海面より低い岩盤上にある南極氷床の大部分は、海洋変動や大気変動がきっかけとなる接地線の自立的な後退という、海洋性氷床不安定(MISI)の影響を受けやすい可能性がある。1 m以上の全球海水準上昇に相当する氷を含む、アムンゼン海湾(ASE)全体でMISIが進行している可能性を示す証拠が増えている。他の地域でも誘発されれば、100~1000年スケールでの寄与は数メートルになり得る。物理的に妥当な予測は困難で、接地線で働く過程を十分な空間分解能でシミュレートする数値モデルの計算は、費用が掛かり過ぎて不確実性を評価するための大きなアンサンブルを生成できず、低分解能モデルの予測は、現在の変化によって緩くしか絞り込めないパラメーター化に依存している。
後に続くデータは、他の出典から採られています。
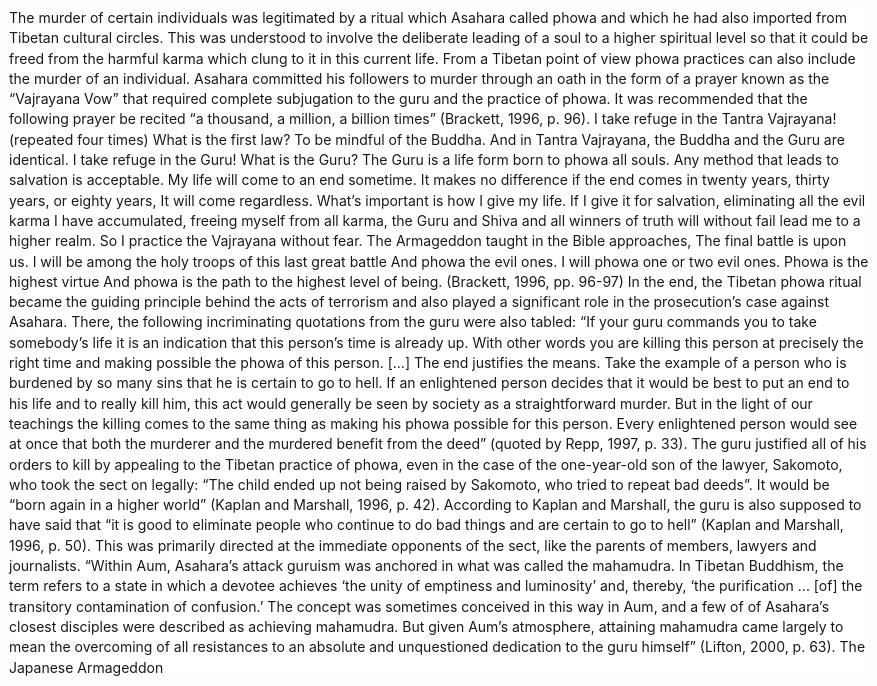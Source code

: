 The murder of certain individuals was legitimated by a ritual which Asahara called phowa and which he had also imported from Tibetan cultural circles. This was understood to involve the deliberate leading of a soul to a higher spiritual level so that it could be freed from the harmful karma which clung to it in this current life. From a Tibetan point of view phowa practices can also include the murder of an individual. Asahara committed his followers to murder through an oath in the form of a prayer known as the “Vajrayana Vow” that required complete subjugation to the guru and the practice of phowa. It was recommended that the following prayer be recited “a thousand, a million, a billion times” (Brackett, 1996, p. 96).
I take refuge in the Tantra Vajrayana!
(repeated four times)
What is the first law?
To be mindful of the Buddha.
And in Tantra Vajrayana,
the Buddha and the Guru are identical.
I take refuge in the Guru!
What is the Guru?
The Guru is a life form born to phowa all souls.
Any method that leads to salvation is acceptable.
My life will come to an end sometime.
It makes no difference if the end comes in twenty years,
thirty years, or eighty years,
It will come regardless.
What’s important is how I give my life.
If I give it for salvation,
eliminating all the evil karma I have accumulated,
freeing myself from all karma, the Guru and Shiva
and all winners of truth
will without fail lead me to a higher realm.
So I practice the Vajrayana without fear.
The Armageddon taught in the Bible approaches,
The final battle is upon us.
I will be among the holy troops of this last great battle
And phowa the evil ones.
I will phowa one or two evil ones.
Phowa is the highest virtue
And phowa is the path to the highest level of being.
(Brackett, 1996, pp. 96-97)
In the end, the Tibetan phowa ritual became the guiding principle behind the acts of terrorism and also played a significant role in the prosecution’s case against Asahara. There, the following incriminating quotations from the guru were also tabled: “If your guru commands you to take somebody’s life it is an indication that this person’s time is already up. With other words you are killing this person at precisely the right time and making possible the phowa of this person. […] The end justifies the means. Take the example of a person who is burdened by so many sins that he is certain to go to hell. If an enlightened person decides that it would be best to put an end to his life and to really kill him, this act would generally be seen by society as a straightforward murder. But in the light of our teachings the killing comes to the same thing as making his phowa possible for this person. Every enlightened person would see at once that both the murderer and the murdered benefit from the deed” (quoted by Repp, 1997, p. 33).
The guru justified all of his orders to kill by appealing to the Tibetan practice of phowa, even in the case of the one-year-old son of the lawyer, Sakomoto, who took the sect on legally: “The child ended up not being raised by Sakomoto, who tried to repeat bad deeds”. It would be “born again in a higher world” (Kaplan and Marshall, 1996, p. 42). According to Kaplan and Marshall, the guru is also supposed to have said that “it is good to eliminate people who continue to do bad things and are certain to go to hell” (Kaplan and Marshall, 1996, p. 50). This was primarily directed at the immediate opponents of the sect, like the parents of members, lawyers and journalists.
“Within Aum, Asahara’s attack guruism was anchored in what was called the mahamudra. In Tibetan Buddhism, the term refers to a state in which a devotee achieves ‘the unity of emptiness and luminosity’ and, thereby, ‘the purification ... [of] the transitory contamination of confusion.’ The concept was sometimes conceived in this way in Aum, and a few of of Asahara’s closest disciples were described as achieving mahamudra. But given Aum’s atmosphere, attaining mahamudra came largely to mean the overcoming of all resistances to an absolute and unquestioned dedication to the guru himself” (Lifton, 2000, p. 63).
The Japanese Armageddon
本論文では、ASEが支配的な南極氷床の寄与は、2100年までに最大30 cmの海水準上昇に相当し、2200年までに72 cmになる(95パーセンタイル)と予測する。今回の過程に基づく統計的手法からは、ゆがんだ複雑な確率分布が得られる(2100年には単一モードで10 cm、2200年には2モードで49 cmと6 cm)。底面の摩擦に対するすべりの依存性は重要な未知数であり、非線形関係からはより高い寄与が予想される。結果は、気候シナリオA1Bの下で予想される誘因に基づくMISIリスクの評価を条件とするが、リスク評価に対する感度は、氷床減少の速度と広がりに対する理論的制約条件と地形上の制約条件によって制限される。こうした制約条件の組み合わせ、観測されるASEでの氷床減少のシミュレーション結果を用いた較正、いくつかの盆地では評価されたリスクが低いことによって、寄与が限定されることが分かった。今回の評価は、低分解能モデルと物理的な論拠による見積もりの上限値(2100年までに最大1 mおよび2200年までに約1.5 m)は、現在理解されている物理的機構と潜在的な誘因からはありそうもないことを示唆している。